▶ Available data
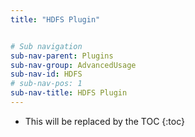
```yaml
---
title: "HDFS Plugin"


# Sub navigation
sub-nav-parent: Plugins
sub-nav-group: AdvancedUsage
sub-nav-id: HDFS
# sub-nav-pos: 1
sub-nav-title: HDFS Plugin
---
```


* This will be replaced by the TOC
{:toc}
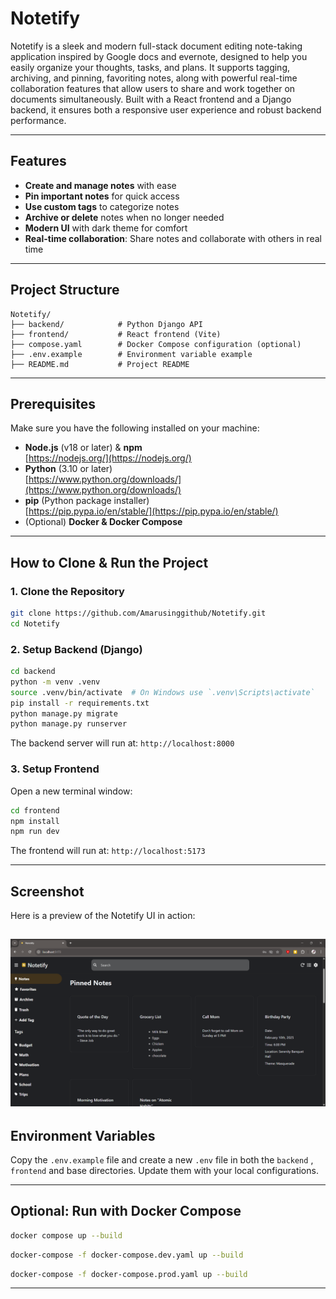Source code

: # Notetify

Notetify is a sleek and modern full-stack document editing note-taking application inspired by Google docs and evernote, designed to help you easily organize your thoughts, tasks, and plans. It supports tagging, archiving, and pinning, favoriting notes, along with powerful real-time collaboration features that allow users to share and work together on documents simultaneously. Built with a React frontend and a Django backend, it ensures both a responsive user experience and robust backend performance.

---

## Features

- **Create and manage notes** with ease
- **Pin important notes** for quick access
- **Use custom tags** to categorize notes
- **Archive or delete** notes when no longer needed
- **Modern UI** with dark theme for comfort
- **Real-time collaboration**: Share notes and collaborate with others in real time

---

## Project Structure

```
Notetify/
├── backend/            # Python Django API
├── frontend/           # React frontend (Vite)
├── compose.yaml        # Docker Compose configuration (optional)
├── .env.example        # Environment variable example
├── README.md           # Project README
```

---

## Prerequisites

Make sure you have the following installed on your machine:

- **Node.js** (v18 or later) & **npm**\
  [https://nodejs.org/](https://nodejs.org/)
- **Python** (3.10 or later)\
  [https://www.python.org/downloads/](https://www.python.org/downloads/)
- **pip** (Python package installer)\
  [https://pip.pypa.io/en/stable/](https://pip.pypa.io/en/stable/)
- (Optional) **Docker & Docker Compose**

---

## How to Clone & Run the Project

### 1. Clone the Repository

```bash
git clone https://github.com/Amarusinggithub/Notetify.git
cd Notetify
```

### 2. Setup Backend (Django)

```bash
cd backend
python -m venv .venv
source .venv/bin/activate  # On Windows use `.venv\Scripts\activate`
pip install -r requirements.txt
python manage.py migrate
python manage.py runserver
```

The backend server will run at: `http://localhost:8000`

### 3. Setup Frontend

Open a new terminal window:

```bash
cd frontend
npm install
npm run dev
```

The frontend will run at: `http://localhost:5173`

---

## Screenshot

Here is a preview of the Notetify UI in action:

![Notetify UI](./screenshots/notetify_ui.png)
---

## Environment Variables

Copy the `.env.example` file and create a new `.env` file in both the `backend` , `frontend` and  base  directories. Update them with your local configurations.

---

## Optional: Run with Docker Compose

```bash
docker compose up --build
```

```bash
docker-compose -f docker-compose.dev.yaml up --build
```

```bash
docker-compose -f docker-compose.prod.yaml up --build
```

---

▶ Task directions
Exactly as written, please copy out the whole set of records, skipping images.

▶ Solution for this problem
```yaml
---
title: "HDFS Plugin"


# Sub navigation
sub-nav-parent: Plugins
sub-nav-group: AdvancedUsage
sub-nav-id: HDFS
# sub-nav-pos: 1
sub-nav-title: HDFS Plugin
---
```


* This will be replaced by the TOC
{:toc}
Source code

: # Notetify

Notetify is a sleek and modern full-stack document editing note-taking application inspired by Google docs and evernote, designed to help you easily organize your thoughts, tasks, and plans. It supports tagging, archiving, and pinning, favoriting notes, along with powerful real-time collaboration features that allow users to share and work together on documents simultaneously. Built with a React frontend and a Django backend, it ensures both a responsive user experience and robust backend performance.

---

## Features

- **Create and manage notes** with ease
- **Pin important notes** for quick access
- **Use custom tags** to categorize notes
- **Archive or delete** notes when no longer needed
- **Modern UI** with dark theme for comfort
- **Real-time collaboration**: Share notes and collaborate with others in real time

---

## Project Structure

```
Notetify/
├── backend/            # Python Django API
├── frontend/           # React frontend (Vite)
├── compose.yaml        # Docker Compose configuration (optional)
├── .env.example        # Environment variable example
├── README.md           # Project README
```

---

## Prerequisites

Make sure you have the following installed on your machine:

- **Node.js** (v18 or later) & **npm**\
  [https://nodejs.org/](https://nodejs.org/)
- **Python** (3.10 or later)\
  [https://www.python.org/downloads/](https://www.python.org/downloads/)
- **pip** (Python package installer)\
  [https://pip.pypa.io/en/stable/](https://pip.pypa.io/en/stable/)
- (Optional) **Docker & Docker Compose**

---

## How to Clone & Run the Project

### 1. Clone the Repository

```bash
git clone https://github.com/Amarusinggithub/Notetify.git
cd Notetify
```

### 2. Setup Backend (Django)

```bash
cd backend
python -m venv .venv
source .venv/bin/activate  # On Windows use `.venv\Scripts\activate`
pip install -r requirements.txt
python manage.py migrate
python manage.py runserver
```

The backend server will run at: `http://localhost:8000`

### 3. Setup Frontend

Open a new terminal window:

```bash
cd frontend
npm install
npm run dev
```

The frontend will run at: `http://localhost:5173`

---

## Screenshot

Here is a preview of the Notetify UI in action:

![Notetify UI](./screenshots/notetify_ui.png)
---

## Environment Variables

Copy the `.env.example` file and create a new `.env` file in both the `backend` , `frontend` and  base  directories. Update them with your local configurations.

---

## Optional: Run with Docker Compose

```bash
docker compose up --build
```

```bash
docker-compose -f docker-compose.dev.yaml up --build
```

```bash
docker-compose -f docker-compose.prod.yaml up --build
```

---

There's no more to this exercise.